Composite variables and biotic-abiotic interactions

In this vignette we explain how to use composite variables in trophic SDM. These variables are useful especially in species-rich network, where some predators might have so many preys that assuming that each of them has a differential effect on predator distribution is not only a problem, but might seem ecologically unjustified. Instead, we could expect the richness or diversity of prey, or whether at least a prey is available, to be important. Hence, we implemented the use of composite variables, i.e., variables that summarize the information of a large number of variables from the graph in a few summary variables. Examples of composite variables are prey richness or diversity, or a binary variable set to one if the number of preys is above a certain threshold. These variables assume that all species have the same impact on the predator. An alternative is to group species in the metaweb to represent trophic groups that clump together species that feed on, or are eaten by, the same type of species.

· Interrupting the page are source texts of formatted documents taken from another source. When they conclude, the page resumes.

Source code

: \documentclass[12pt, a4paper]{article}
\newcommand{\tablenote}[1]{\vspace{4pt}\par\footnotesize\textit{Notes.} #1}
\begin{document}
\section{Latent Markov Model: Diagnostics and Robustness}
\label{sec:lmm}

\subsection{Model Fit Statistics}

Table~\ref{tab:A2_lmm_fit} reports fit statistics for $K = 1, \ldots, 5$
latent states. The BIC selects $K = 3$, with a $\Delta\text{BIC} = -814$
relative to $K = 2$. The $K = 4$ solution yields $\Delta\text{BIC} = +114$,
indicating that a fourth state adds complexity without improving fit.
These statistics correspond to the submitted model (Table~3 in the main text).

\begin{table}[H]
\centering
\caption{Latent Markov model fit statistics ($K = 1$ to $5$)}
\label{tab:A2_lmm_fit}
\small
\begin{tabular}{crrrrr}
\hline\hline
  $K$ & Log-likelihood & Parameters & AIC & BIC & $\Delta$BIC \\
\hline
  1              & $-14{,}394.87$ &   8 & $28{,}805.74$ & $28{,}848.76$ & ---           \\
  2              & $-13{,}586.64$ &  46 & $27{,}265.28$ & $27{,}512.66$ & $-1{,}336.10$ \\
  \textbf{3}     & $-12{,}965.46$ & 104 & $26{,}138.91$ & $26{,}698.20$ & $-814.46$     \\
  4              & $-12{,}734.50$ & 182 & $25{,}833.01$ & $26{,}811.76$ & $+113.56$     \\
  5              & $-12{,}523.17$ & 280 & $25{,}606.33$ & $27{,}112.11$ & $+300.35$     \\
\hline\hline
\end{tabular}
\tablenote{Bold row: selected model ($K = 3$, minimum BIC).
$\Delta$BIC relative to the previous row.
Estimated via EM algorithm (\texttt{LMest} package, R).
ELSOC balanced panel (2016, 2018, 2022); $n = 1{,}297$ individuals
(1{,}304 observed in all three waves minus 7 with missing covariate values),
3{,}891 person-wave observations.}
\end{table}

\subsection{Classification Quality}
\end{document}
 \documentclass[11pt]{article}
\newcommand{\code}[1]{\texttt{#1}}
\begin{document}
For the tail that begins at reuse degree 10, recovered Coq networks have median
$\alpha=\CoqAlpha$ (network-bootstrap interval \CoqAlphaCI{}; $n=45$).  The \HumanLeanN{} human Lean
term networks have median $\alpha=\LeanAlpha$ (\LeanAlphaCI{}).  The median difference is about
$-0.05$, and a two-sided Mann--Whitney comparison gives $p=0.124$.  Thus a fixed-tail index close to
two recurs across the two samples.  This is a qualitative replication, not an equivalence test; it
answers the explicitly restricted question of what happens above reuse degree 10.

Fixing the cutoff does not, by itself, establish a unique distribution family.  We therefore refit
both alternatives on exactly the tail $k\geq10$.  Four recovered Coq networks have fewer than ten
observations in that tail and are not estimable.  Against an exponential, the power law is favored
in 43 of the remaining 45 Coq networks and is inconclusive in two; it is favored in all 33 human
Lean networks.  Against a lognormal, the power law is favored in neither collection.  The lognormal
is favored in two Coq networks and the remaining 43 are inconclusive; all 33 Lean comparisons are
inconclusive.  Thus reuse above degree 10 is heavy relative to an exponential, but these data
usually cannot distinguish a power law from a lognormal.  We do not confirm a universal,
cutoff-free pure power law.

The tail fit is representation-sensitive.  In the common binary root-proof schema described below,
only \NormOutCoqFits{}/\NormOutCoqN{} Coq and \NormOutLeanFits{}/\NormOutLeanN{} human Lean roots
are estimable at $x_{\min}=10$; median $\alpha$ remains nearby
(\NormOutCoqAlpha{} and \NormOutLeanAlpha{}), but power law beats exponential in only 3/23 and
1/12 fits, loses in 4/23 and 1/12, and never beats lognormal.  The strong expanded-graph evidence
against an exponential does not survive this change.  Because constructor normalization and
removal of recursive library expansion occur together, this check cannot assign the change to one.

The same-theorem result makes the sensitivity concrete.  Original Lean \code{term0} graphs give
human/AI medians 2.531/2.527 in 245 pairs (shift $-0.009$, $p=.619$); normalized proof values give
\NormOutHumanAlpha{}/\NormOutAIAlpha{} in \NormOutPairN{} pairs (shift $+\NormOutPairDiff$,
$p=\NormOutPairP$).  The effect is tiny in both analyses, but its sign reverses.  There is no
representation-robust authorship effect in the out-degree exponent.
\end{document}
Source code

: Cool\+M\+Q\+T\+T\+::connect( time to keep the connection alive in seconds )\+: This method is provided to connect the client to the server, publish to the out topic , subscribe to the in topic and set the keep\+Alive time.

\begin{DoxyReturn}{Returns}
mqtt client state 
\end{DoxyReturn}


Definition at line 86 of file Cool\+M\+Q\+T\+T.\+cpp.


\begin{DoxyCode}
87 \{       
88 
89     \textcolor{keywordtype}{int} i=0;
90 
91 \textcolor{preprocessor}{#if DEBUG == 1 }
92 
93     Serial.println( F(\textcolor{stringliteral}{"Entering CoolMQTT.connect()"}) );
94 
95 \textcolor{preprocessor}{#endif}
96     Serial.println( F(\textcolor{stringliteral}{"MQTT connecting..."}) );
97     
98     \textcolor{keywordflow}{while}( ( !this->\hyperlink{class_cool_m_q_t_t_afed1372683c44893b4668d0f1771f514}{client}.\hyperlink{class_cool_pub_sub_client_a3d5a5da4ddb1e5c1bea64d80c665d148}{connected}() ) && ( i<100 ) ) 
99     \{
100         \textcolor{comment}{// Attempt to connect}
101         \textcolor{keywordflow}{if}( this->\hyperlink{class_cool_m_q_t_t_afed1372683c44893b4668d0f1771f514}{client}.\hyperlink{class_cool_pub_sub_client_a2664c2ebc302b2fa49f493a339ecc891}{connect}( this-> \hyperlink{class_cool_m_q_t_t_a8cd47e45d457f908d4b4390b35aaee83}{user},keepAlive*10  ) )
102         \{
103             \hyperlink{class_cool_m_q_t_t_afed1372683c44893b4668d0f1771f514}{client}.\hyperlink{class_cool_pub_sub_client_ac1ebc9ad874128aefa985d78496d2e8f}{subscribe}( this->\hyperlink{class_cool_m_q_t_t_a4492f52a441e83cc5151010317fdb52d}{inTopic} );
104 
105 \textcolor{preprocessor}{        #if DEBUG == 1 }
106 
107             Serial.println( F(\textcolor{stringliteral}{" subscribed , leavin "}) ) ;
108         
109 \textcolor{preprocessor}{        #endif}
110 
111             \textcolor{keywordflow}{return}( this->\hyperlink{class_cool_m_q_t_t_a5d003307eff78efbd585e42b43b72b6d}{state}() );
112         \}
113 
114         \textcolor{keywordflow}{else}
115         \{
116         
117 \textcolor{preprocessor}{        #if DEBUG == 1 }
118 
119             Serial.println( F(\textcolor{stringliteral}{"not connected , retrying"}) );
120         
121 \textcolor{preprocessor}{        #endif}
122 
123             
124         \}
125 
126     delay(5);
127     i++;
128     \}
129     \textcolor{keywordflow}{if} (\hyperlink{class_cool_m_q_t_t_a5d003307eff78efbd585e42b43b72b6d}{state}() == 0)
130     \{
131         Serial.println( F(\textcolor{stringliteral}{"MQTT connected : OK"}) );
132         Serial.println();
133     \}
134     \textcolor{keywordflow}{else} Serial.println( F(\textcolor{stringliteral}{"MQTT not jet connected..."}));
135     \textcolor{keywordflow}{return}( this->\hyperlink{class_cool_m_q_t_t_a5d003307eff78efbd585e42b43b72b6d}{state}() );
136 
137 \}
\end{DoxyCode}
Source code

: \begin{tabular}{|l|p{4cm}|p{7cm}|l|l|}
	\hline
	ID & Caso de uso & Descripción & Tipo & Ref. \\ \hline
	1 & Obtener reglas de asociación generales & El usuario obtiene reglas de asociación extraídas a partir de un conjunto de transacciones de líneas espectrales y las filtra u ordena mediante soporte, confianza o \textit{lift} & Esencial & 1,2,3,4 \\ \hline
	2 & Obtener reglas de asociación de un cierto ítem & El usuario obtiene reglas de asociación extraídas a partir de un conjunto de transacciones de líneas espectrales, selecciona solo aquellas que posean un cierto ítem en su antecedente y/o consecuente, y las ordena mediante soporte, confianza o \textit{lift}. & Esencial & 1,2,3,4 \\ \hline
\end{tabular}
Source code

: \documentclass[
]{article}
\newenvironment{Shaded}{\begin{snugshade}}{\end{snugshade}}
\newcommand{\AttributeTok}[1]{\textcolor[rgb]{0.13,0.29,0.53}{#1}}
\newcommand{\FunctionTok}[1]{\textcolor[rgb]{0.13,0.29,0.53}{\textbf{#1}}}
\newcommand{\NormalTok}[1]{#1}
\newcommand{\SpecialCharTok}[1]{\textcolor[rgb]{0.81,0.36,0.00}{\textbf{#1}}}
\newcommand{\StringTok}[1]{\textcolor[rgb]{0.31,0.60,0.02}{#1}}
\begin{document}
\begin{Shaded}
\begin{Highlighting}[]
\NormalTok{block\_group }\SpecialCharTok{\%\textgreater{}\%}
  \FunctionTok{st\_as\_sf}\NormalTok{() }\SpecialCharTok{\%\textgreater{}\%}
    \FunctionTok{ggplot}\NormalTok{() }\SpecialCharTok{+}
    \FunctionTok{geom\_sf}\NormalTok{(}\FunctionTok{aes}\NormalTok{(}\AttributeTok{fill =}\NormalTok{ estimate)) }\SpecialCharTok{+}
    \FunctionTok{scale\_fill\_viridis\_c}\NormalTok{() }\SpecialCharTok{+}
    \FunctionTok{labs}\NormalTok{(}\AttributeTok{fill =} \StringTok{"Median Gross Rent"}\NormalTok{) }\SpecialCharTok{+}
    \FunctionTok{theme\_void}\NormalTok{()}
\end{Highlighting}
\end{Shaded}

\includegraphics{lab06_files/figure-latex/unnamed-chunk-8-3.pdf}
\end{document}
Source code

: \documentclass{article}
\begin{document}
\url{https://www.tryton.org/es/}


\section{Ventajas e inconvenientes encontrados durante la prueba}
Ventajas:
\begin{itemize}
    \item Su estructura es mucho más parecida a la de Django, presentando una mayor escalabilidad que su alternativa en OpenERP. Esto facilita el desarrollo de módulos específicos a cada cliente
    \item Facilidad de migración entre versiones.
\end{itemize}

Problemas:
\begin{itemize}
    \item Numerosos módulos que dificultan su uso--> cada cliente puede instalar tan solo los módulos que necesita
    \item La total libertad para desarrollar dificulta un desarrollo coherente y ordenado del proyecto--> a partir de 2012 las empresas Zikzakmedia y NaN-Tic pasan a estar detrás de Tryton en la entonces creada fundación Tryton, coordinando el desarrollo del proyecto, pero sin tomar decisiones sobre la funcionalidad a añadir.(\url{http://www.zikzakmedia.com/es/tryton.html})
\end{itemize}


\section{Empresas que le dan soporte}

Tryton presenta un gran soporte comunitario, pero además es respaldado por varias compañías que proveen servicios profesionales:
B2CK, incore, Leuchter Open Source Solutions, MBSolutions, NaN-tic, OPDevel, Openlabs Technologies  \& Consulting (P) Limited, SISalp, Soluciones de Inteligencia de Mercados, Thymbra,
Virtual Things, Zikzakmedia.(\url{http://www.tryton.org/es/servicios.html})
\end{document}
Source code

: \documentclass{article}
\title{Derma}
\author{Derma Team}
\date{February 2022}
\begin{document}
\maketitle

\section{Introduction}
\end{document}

We can then construct composite variables (e.g., their richness) for each of those trophic groups to better represent the variety of resources for species like generalist or top predators.
In webSDM it is possible to define an extremely large set of composite variables using the arguments sp.formula and sp.partition. In general, sp.formula allows the definition of the composite variables, while sp.partition allow to define the groups of preys (or predator) for which each composite variable is calculate. Hereafter we don’t provide a complete analyses of a case-study using composite variables, but rather focus on the description of how to implement them in webSDM. Finally, we will see how to include an interaction between preys and the environment.

library(webSDM)
data(X ,Y, G)

Composite variables

sp.formula can be a right hand side formula including richness (i.e. the sum of its preys) and any transformations of richness. Notice that only “richness” is allowed for now. However, we will see how this already allow to build an extremely large set of composite variable. We start with a simple case where we model species as a function of the richness of their prey, with a polynomial of degree two.

m = trophicSDM(Y, X, G,
               env.formula = "~ X_1 + X_1^2", 
               family = binomial(link = "logit"), penal = NULL, 
               sp.formula = "richness + I(richness^2)",
               mode = "prey", method = "glm")
#> Formula was modified since it led to identical columns of the design matrix (e.g. Y_1 or Y_1^2 for binary data)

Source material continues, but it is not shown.